DATA EXTRACTS section start
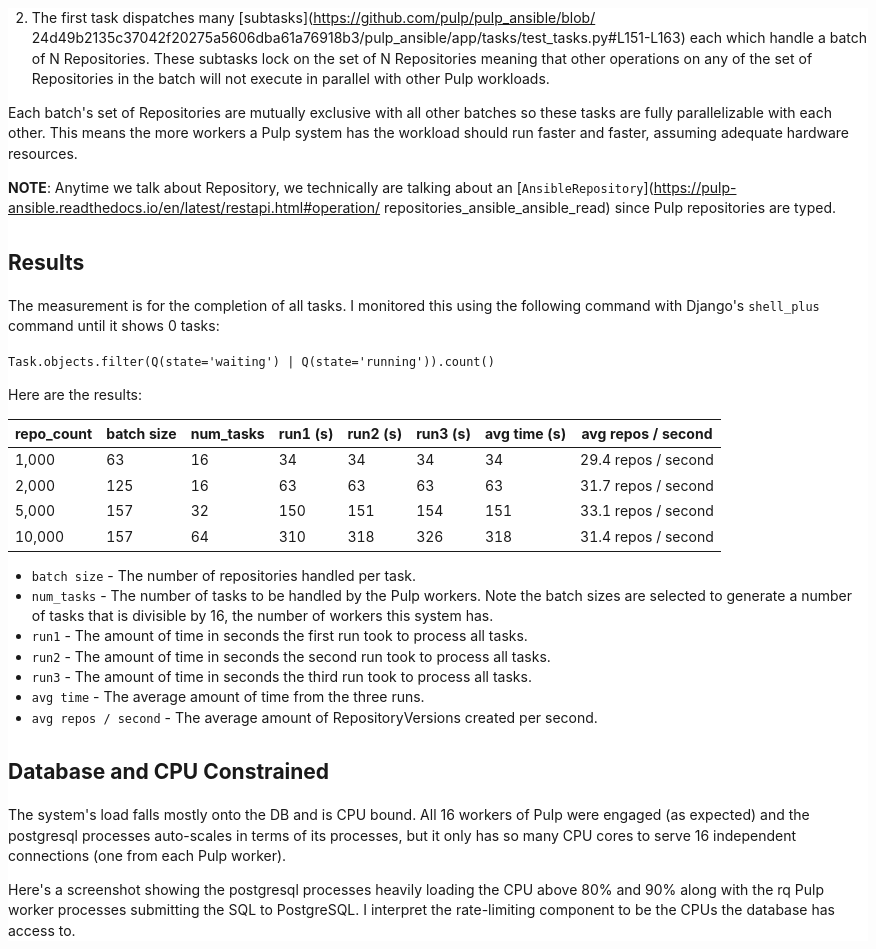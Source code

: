 2. The first task dispatches many [subtasks](https://github.com/pulp/pulp_ansible/blob/
24d49b2135c37042f20275a5606dba61a76918b3/pulp_ansible/app/tasks/test_tasks.py#L151-L163) each which
handle a batch of N Repositories. These subtasks lock on the set of N Repositories meaning that
other operations on any of the set of Repositories in the batch will not execute in parallel with
other Pulp workloads.

Each batch's set of Repositories are mutually exclusive with all other batches so these tasks are
fully parallelizable with each other. This means the more workers a Pulp system has the workload
should run faster and faster, assuming adequate hardware resources.

**NOTE**: Anytime we talk about Repository, we technically are talking about an
[`AnsibleRepository`](https://pulp-ansible.readthedocs.io/en/latest/restapi.html#operation/
repositories_ansible_ansible_read) since Pulp repositories are typed.


## Results

The measurement is for the completion of all tasks. I monitored this using the following command
with Django's `shell_plus` command until it shows 0 tasks:

```
Task.objects.filter(Q(state='waiting') | Q(state='running')).count()
```

Here are the results:

| repo_count | batch size | num_tasks | run1 (s) | run2 (s) | run3 (s) | avg time (s) | avg repos / second  |
|------------|------------|-----------|----------|----------|----------|--------------|---------------------|
| 1,000      | 63         | 16        | 34       | 34       | 34       | 34           | 29.4 repos / second |
| 2,000      | 125        | 16        | 63       | 63       | 63       | 63           | 31.7 repos / second |
| 5,000      | 157        | 32        | 150      | 151      | 154      | 151          | 33.1 repos / second |
| 10,000     | 157        | 64        | 310      | 318      | 326      | 318          | 31.4 repos / second |

* `batch size` - The number of repositories handled per task.
* `num_tasks` - The number of tasks to be handled by the Pulp workers. Note the batch sizes are
                selected to generate a number of tasks that is divisible by 16, the number of
                workers this system has.
* `run1` - The amount of time in seconds the first run took to process all tasks.
* `run2` - The amount of time in seconds the second run took to process all tasks.
* `run3` - The amount of time in seconds the third run took to process all tasks.
* `avg time` - The average amount of time from the three runs.
* `avg repos / second` - The average amount of RepositoryVersions created per second.


## Database and CPU Constrained

The system's load falls mostly onto the DB and is CPU bound. All 16 workers of Pulp were engaged
(as expected) and the postgresql processes auto-scales in terms of its processes, but it only has
so many CPU cores to serve 16 independent connections (one from each Pulp worker).

Here's a screenshot showing the postgresql processes heavily loading the CPU above 80% and 90% along
with the rq Pulp worker processes submitting the SQL to PostgreSQL. I interpret the rate-limiting
component to be the CPUs the database has access to.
DATA EXTRACTS section end
WHAT IS NEEDED — What lines of the data include the word "command"? Copy each of them.

OUTPUT OF THE TASK —
The measurement is for the completion of all tasks. I monitored this using the following command
with Django's `shell_plus` command until it shows 0 tasks:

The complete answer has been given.